The console and façade pipes,
facing sideways across the gallery
[Photograph by Geoffrey Cox (July 2011)]


The instrument was overhauled in 1954 by Whitehouse Bros at a cost of £575.5 In 1973, the action was changed from tubular-pneumatic to electro-pneumatic by Whitehouse Bros, at which time the Pedal Bass Flute 8ft was added.6 It was presumably at this time also that the original hitchdown-lever swell7 was replaced by a balanced swell pedal, and that the original stop-keys were replaced by rocking tablets.

The console, including new fittings presumably dating from 1973
[Photograph by Geoffrey Cox (July 2011)]


The organ is reported to have endured ill treatment in the late 1970s, when the Great Dulciana 8ft was damaged beyond repair. Around 1980, Whitehouse Bros replaced it with a redundant Gamba 8ft, although the stop name was not changed at the console. It appears that this stop was the original Viole de gambe 8ft by George Benson (1889) from the Albert Street Uniting Church.8

The Nundah instrument was overhauled with some minor revoicing in the late 1980s by W. J. Simon Pierce.9

Open Diapason
Stopped Diapason


Bass Flute

Swell to Great
Great to Pedal
Swell to Pedal
Swell Super
Swell Sub
Swell to Great Super
Swell to Great Sub




[replaced c.1980 by a Gamba, but not renamed]

A [1973]

Swell tremulant
Balanced swell pedal (formerly hitchdown-lever)
Compass: 61/30
Pedalboard: radiating & concave
Attached folding-lid console
Electro-pneumatic action (formerly tubular-pneumatic).10

Builder’s plate and stop-keys
following the electrification of the action in 1973
[Photographs by Geoffrey Cox (July 2011)]
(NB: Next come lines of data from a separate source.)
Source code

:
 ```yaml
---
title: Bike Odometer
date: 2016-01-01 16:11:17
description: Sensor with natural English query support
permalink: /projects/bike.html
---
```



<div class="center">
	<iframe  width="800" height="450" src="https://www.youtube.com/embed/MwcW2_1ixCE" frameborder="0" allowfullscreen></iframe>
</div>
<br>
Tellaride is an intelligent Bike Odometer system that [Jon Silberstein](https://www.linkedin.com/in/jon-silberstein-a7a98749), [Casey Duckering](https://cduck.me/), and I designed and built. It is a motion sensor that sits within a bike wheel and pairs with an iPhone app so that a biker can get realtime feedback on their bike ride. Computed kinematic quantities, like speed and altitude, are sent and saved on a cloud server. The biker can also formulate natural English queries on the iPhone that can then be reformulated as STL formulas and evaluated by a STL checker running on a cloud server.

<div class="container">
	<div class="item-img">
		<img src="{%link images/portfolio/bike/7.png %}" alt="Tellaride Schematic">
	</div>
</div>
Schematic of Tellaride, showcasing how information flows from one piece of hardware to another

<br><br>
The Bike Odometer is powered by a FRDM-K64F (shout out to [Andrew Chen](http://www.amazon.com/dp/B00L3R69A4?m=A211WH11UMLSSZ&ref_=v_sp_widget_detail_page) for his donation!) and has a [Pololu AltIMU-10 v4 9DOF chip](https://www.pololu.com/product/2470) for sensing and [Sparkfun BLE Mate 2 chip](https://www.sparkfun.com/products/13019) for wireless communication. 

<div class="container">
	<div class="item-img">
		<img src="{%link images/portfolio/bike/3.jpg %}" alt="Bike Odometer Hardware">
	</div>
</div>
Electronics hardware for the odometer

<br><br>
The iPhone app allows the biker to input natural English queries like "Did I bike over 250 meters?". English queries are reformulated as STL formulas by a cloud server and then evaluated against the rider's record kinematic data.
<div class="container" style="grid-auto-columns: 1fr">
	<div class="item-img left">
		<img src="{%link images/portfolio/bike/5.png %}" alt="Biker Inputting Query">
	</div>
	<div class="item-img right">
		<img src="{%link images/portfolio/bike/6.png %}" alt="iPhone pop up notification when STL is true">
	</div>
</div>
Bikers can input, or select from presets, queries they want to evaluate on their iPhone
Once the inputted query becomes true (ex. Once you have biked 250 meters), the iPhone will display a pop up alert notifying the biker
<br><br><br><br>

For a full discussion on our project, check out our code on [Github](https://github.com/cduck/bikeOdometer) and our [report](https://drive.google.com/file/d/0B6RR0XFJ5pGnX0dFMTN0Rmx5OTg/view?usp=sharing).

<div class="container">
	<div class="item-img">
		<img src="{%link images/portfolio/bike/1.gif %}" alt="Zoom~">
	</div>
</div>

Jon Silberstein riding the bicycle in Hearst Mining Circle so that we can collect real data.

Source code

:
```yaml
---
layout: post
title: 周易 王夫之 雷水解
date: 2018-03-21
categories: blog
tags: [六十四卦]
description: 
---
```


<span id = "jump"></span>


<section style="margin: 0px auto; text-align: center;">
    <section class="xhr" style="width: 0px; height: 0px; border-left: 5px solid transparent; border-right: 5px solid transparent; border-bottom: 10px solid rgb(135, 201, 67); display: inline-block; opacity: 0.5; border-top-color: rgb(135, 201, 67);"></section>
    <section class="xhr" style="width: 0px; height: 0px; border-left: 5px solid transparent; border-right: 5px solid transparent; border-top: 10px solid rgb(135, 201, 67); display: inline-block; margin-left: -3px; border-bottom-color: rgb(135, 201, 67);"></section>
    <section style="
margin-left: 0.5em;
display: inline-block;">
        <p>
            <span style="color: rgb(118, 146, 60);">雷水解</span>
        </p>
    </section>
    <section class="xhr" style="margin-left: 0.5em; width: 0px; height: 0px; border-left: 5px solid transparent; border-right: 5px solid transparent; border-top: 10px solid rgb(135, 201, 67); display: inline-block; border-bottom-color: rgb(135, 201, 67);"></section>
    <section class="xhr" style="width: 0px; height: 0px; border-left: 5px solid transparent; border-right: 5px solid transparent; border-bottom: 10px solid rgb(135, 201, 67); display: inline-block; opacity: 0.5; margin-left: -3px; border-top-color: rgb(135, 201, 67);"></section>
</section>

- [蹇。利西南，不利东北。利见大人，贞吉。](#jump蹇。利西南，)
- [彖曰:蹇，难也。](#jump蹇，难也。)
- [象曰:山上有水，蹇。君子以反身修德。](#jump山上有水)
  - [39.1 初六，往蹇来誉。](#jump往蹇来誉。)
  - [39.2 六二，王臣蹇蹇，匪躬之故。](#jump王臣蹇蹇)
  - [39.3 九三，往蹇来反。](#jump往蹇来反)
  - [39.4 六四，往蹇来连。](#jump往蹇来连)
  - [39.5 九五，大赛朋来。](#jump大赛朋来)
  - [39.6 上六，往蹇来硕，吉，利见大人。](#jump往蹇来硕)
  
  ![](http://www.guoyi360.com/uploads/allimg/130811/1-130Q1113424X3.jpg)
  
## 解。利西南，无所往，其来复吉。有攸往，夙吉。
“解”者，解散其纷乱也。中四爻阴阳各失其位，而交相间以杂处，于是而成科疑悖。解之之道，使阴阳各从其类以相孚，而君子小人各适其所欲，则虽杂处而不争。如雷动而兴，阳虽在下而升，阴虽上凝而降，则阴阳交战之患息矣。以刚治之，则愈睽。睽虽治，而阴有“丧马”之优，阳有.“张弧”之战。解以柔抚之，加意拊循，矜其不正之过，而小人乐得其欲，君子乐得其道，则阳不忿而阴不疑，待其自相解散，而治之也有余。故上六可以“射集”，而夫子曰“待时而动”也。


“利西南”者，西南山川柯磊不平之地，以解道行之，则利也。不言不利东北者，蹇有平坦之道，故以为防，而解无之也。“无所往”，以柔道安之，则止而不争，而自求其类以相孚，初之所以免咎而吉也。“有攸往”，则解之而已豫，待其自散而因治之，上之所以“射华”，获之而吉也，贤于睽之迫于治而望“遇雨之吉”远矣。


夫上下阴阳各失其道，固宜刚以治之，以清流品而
1 Queensland Heritage Council, Queensland Heritage Register, location 601460.

2 Whitehouse Bros Ledger (1922-1940), p. 200. The initial payment was made in April 1926.

3 The Brisbane Courier (19 November 1926), p. 8.

4 The Brisbane Courier (27 December 1926), p. 13.

5 Whitehouse Bros Summary List.

6 Personal communication to G. Cox from Kevin Whitehouse, 1974.

7 Collected Organ Specifications of Bernie Brohan (c.1952).

8 Simon Pierce, 'A Visit to a Whitehouse Trio,' Organ Society of Queensland Newsletter, vol. 16, no. 5 (April 1989), pp. 9-10.

9 Pierce, op. cit.

10 Specification noted by G. Cox, July 2011. The stop nomenclature is unchanged from that recorded in the Collected Organ Specifications of Bernie Brohan (c.1952).